Bestechend bei der Diskussion der Elemente und des Bedinungsgefüges dieser Entwicklung ist die Mehrdimensionalität, in welcher der Autor verfährt. Soziale und kriminologische Aspekte kommen ebenso zur Sprache, wie die Be-deutung der Rechtssprechung und Gesetzgebung für diese Entwicklung. Daß die polizeiliche Art und Weise der Beweismittelbeschaffung immer auch vor dem Hintergrund des jeweiligen Verfahrensrechts zu sehen ist, daß die Probleme der Beweismittelbeschaffung schon durch die jeweilige Strafnorm konturiert werden, das leuchtet zwar jedem ein, wird aber hierzulande selten zum Bezugspunkt der Analyse polizeilicher Tätigkeit.
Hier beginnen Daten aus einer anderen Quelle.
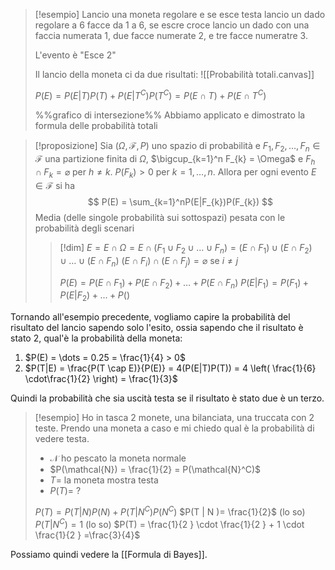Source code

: >[!esempio]
>Lancio una moneta regolare e se esce testa lancio un dado regolare a 6 facce da 1 a 6, se escre croce lancio un dado con una faccia numerata 1, due facce numerate 2, e tre facce numeratre 3.
>
>L'evento è "Esce 2"
>
>Il lancio della moneta ci da due risultati:
>![[Probabilità totali.canvas]]
>
> $P(E) = P(E|T) P(T) + P(E|T^C)P(T^C) = P(E \cap T) + P(E \cap T^C)$
>
> %%grafico di intersezione%% 
> Abbiamo applicato e dimostrato la formula delle probabilità totali

>[!proposizione]
>Sia $(\Omega,\mathcal{F},P)$ uno spazio di probabilità e $F_{1},F_{2},\dots,F_{n} \in \mathcal{F}$ una partizione finita di $\Omega$, $\bigcup_{k=1}^n F_{k} = \Omega$ e $F_{h} \cap F_{k} = \varnothing$ per $h \neq k$. 
>$P(F_{k})>0$ per $k = 1,\dots,n$. Allora per ogni evento $E \in \mathcal{F}$ si ha
> $$
>P(E) = \sum_{k=1}^nP(E|F_{k})P(F_{k})
>$$
>Media (delle singole probabilità sui sottospazi) pesata con le probabilità degli scenari
>
>>[!dim]
>>$E = E \cap \Omega = E \cap (F_{1} \cup F_{2} \cup \dots \cup F_{n}) = (E \cap F_{1}) \cup (E \cap F_{2}) \cup \dots \cup (E \cap F_{n})$
>>$(E \cap F_{i}) \cap (E \cap F_{j}) =\varnothing$ se $i \neq j$
>>
>>$P(E) = P(E \cap F_{1}) + P(E \cap F_{2}) + \dots + P(E \cap F_{n})$
>>$P(E | F_{1}) = P(F_{1}) + P(E | F_{2}) + \dots + P()$



Tornando all'esempio precedente, vogliamo capire la probabilità del risultato del lancio sapendo solo l'esito, ossia sapendo che il risultato è stato $2$, qual'è la probabilità della moneta:
1. $P(E) = \dots = 0.25 = \frac{1}{4} > 0$
2. $P(T|E) = \frac{P(T \cap E)}{P(E)} = 4(P(E|T)P(T)) = 4 \left( \frac{1}{6} \cdot\frac{1}{2} \right) = \frac{1}{3}$

Quindi la probabilità che sia uscità testa se il risultato è stato due è un terzo. 


>[!esempio]
>Ho in tasca 2 monete, una bilanciata, una truccata con 2 teste. Prendo una moneta a caso e mi chiedo qual è la probabilità di vedere testa.
>- $\mathcal{N}$ ho pescato la moneta normale
>- $P(\mathcal{N}) = \frac{1}{2} = P(\mathcal{N}^C)$
>- $T =$ la moneta mostra testa
>- $P(T) = \ ?$
>
>$P(T) = P(T | N) P(N) + P(T | N^C)P(N^C)$
>$P(T | N )= \frac{1}{2}$ (lo so)
>$P(T |N^C) = 1$ (lo so)
>$P(T) = \frac{1}{2 } \cdot \frac{1}{2 } + 1 \cdot \frac{1}{2 } =\frac{3}{4}$

Possiamo quindi vedere la [[Formula di Bayes]].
Daß verdeckte polizeiliche Kontrolle funktioniert oder doch funktionieren kann, in dem Sinne, daß nur dadurch manchem der Anhänger kriminell umgehängt werden kann, daß es dadurch zu Festnahmen kommt, welche sonst unterblieben wären, ist unmittelbar plausibel und wird vom Autor mit Daten belegt.
Das Verdienst der Arbeit von Marx liegt aber darin, daß er vor allem Preis und Folgekosten, die „unintended consequenses“ verdeckter polizeilicher Kontrolle in das
Zentrum seiner Untersuchung rückt, also gerade den Bereich, welchen die polizeilichen Apologeten unterschlagen.
Untersucht wird dies in der Dimension der Auswirkungen dieser polizeilichen Tätigkeit auf Täter, unbeteiligte Dritte und die Polizei. Aufgefordert, das Ergebnis in einer These zusammenzufassen, würde ich formulieren, daß verdeckte polizeiliche Kontrolle wie ein kriminogenes Biotop wirkt, versteht man darunter einen Bereich, in dem die Kunst zur vollsten Blüte gedeiht, 1.) Personen die Bezeichnung „kriminell“ anzuhängen, 2.) aus dieser Macht oder Fähigkeit das verschiedenste Kapital zu schlagen, 3.) Beweismittel zu produzieren für jeweils benötigte Zwecke.
In diesem Biotop gedeihen Figuren wie Police Officer Lawrence aus Vermont, der in 5 Dienstjahren an rund 600 Verurteilungen im Drogenbereich mitwirkte. Daß die auf Grund seiner Zeugenaussagen Verurteilten später wieder begnadigt werden mußten, verdankten sie der Einsicht eines anderen UCA, der – auf Law-rence angesetzt – dessen Arbeitsprinzip enthüllte; angezeigt wurde, wer Lawrence geärgert hatte, so etwa Frauen, die nicht mit ihm schlafen wollten. Drogen als Beweismittel gegen die Angezeigten führte Lawrence immer schon mit sich – ein Fall von vielen, den Marx anführt. Die Häufung der angeführten Fälle belegt, daß solche Praktiken sich dort festsetzen, wo verdeckte po-lizeiliche Kontrolle für erforderlich gehalten wird.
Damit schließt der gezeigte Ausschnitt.